First (but less important), to ease up on memory usage, convert the comment tree traversal stuff to be iterative, not recursive. This isn't very difficult - rather than making a recursive function call, just maintain a stack of the current location in the comment tree and push/pop by yourself.
Second (and this is where the important stuff happens), have two limits (configured for the server, but have it possible for the user to specify lower limits if they like): depth and count.
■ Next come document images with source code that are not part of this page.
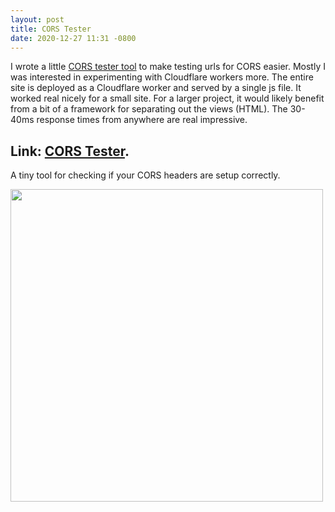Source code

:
 ```yaml
---
layout: post
title: CORS Tester
date: 2020-12-27 11:31 -0800
---
```

I wrote a little [CORS tester tool](https://cors-test.codehappy.dev) to make testing urls for CORS easier. Mostly I was interested in experimenting with Cloudflare workers more.
The entire site is deployed as a Cloudflare worker and served by a single js file. It worked real nicely for a small site. For a larger project, it
would likely benefit from a bit of a framework for separating out the views (HTML). The 30-40ms response times from anywhere are real impressive.

## Link: [CORS Tester](https://cors-test.codehappy.dev). 
A tiny tool for checking if your CORS headers are setup correctly.

<a href="https://cors-test.codehappy.dev">
<img src="https://github.com/mscoutermarsh/cors-test/blob/main/screenshot.png?raw=true" width="500px" />
</a>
Depth simply restricts how deep the comment traversal can go, and count simply restricts how many total comments can be displayed.
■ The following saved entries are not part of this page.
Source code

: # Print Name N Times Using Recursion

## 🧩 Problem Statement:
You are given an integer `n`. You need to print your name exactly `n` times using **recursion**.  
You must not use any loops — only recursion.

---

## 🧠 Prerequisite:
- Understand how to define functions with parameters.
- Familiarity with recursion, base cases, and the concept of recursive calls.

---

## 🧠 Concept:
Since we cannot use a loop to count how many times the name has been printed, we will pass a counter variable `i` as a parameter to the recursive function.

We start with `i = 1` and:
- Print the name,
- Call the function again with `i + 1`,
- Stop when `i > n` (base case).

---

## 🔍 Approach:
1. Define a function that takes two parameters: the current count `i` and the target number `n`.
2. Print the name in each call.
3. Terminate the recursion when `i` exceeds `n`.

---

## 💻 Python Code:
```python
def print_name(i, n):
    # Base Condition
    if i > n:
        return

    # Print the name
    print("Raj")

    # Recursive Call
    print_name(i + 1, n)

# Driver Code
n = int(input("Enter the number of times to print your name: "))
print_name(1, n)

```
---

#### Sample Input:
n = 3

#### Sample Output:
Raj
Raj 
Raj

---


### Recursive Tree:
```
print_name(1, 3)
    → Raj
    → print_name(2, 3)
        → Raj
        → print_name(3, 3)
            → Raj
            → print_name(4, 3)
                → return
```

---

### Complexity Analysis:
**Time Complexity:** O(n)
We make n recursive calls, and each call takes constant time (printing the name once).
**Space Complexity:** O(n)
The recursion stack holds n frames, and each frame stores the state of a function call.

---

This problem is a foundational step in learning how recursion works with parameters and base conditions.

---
When a depth limit (which should probably be around 20) is hit, instead of displaying the child comments, display a message like "Continued..." which is a link to the last comment which was displayed.
When the total comment limit (which should probably be around 250) is hit, continue traversing comments until you get back up to the top display level, and display a message like "Continued..." which is a link to displaying the comments, starting traversal at the first toplevel comment to not be displayed.
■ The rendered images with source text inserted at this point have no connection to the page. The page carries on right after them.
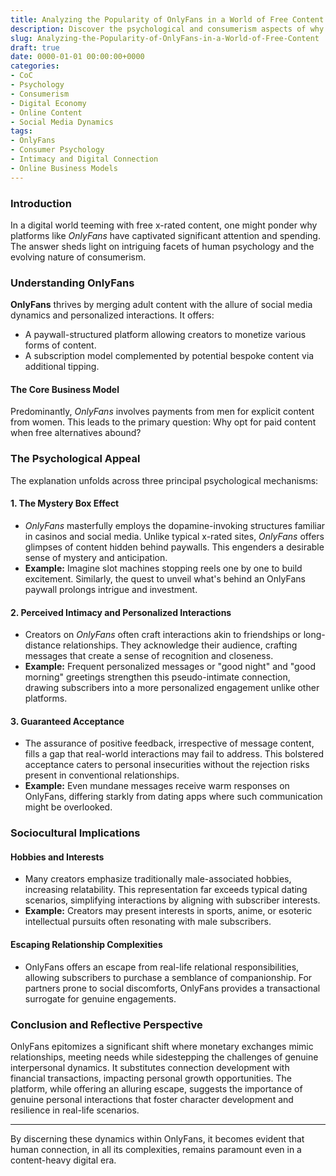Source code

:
 ```yaml
---
title: Analyzing the Popularity of OnlyFans in a World of Free Content
description: Discover the psychological and consumerism aspects of why OnlyFans thrives despite the availability of free adult content.
slug: Analyzing-the-Popularity-of-OnlyFans-in-a-World-of-Free-Content
draft: true
date: 0000-01-01 00:00:00+0000
categories:
- CoC
- Psychology
- Consumerism
- Digital Economy
- Online Content
- Social Media Dynamics
tags:
- OnlyFans
- Consumer Psychology
- Intimacy and Digital Connection
- Online Business Models
---
```


### Introduction

In a digital world teeming with free x-rated content, one might ponder why platforms like *OnlyFans* have captivated significant attention and spending. The answer sheds light on intriguing facets of human psychology and the evolving nature of consumerism.

### Understanding OnlyFans

**OnlyFans** thrives by merging adult content with the allure of social media dynamics and personalized interactions. It offers:

- A paywall-structured platform allowing creators to monetize various forms of content.
- A subscription model complemented by potential bespoke content via additional tipping.

#### The Core Business Model

Predominantly, *OnlyFans* involves payments from men for explicit content from women. This leads to the primary question: Why opt for paid content when free alternatives abound?

### The Psychological Appeal

The explanation unfolds across three principal psychological mechanisms:

#### 1. **The Mystery Box Effect**

- *OnlyFans* masterfully employs the dopamine-invoking structures familiar in casinos and social media. Unlike typical x-rated sites, *OnlyFans* offers glimpses of content hidden behind paywalls. This engenders a desirable sense of mystery and anticipation.
- **Example:** Imagine slot machines stopping reels one by one to build excitement. Similarly, the quest to unveil what's behind an OnlyFans paywall prolongs intrigue and investment.

#### 2. **Perceived Intimacy and Personalized Interactions**

- Creators on *OnlyFans* often craft interactions akin to friendships or long-distance relationships. They acknowledge their audience, crafting messages that create a sense of recognition and closeness.
- **Example:** Frequent personalized messages or "good night" and "good morning" greetings strengthen this pseudo-intimate connection, drawing subscribers into a more personalized engagement unlike other platforms.

#### 3. **Guaranteed Acceptance**

- The assurance of positive feedback, irrespective of message content, fills a gap that real-world interactions may fail to address. This bolstered acceptance caters to personal insecurities without the rejection risks present in conventional relationships.
- **Example:** Even mundane messages receive warm responses on OnlyFans, differing starkly from dating apps where such communication might be overlooked.

### Sociocultural Implications

#### Hobbies and Interests

- Many creators emphasize traditionally male-associated hobbies, increasing relatability. This representation far exceeds typical dating scenarios, simplifying interactions by aligning with subscriber interests.
- **Example:** Creators may present interests in sports, anime, or esoteric intellectual pursuits often resonating with male subscribers.

#### Escaping Relationship Complexities

- OnlyFans offers an escape from real-life relational responsibilities, allowing subscribers to purchase a semblance of companionship. For partners prone to social discomforts, OnlyFans provides a transactional surrogate for genuine engagements.

### Conclusion and Reflective Perspective

OnlyFans epitomizes a significant shift where monetary exchanges mimic relationships, meeting needs while sidestepping the challenges of genuine interpersonal dynamics. It substitutes connection development with financial transactions, impacting personal growth opportunities. The platform, while offering an alluring escape, suggests the importance of genuine personal interactions that foster character development and resilience in real-life scenarios.

---

By discerning these dynamics within OnlyFans, it becomes evident that human connection, in all its complexities, remains paramount even in a content-heavy digital era.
Implementing these changes shouldn't be too difficult (in fact, I might even download the codebase to try at it), but it seems like a much better solution than Slash's "overload mode." It wouldn't break the continuity of discussions, it wouldn't overload Scoop due to having to touch a large amount of the comment database or due to extreme recursion, and it'd present a friendly, consistent interface which prevents browsers from getting really bad.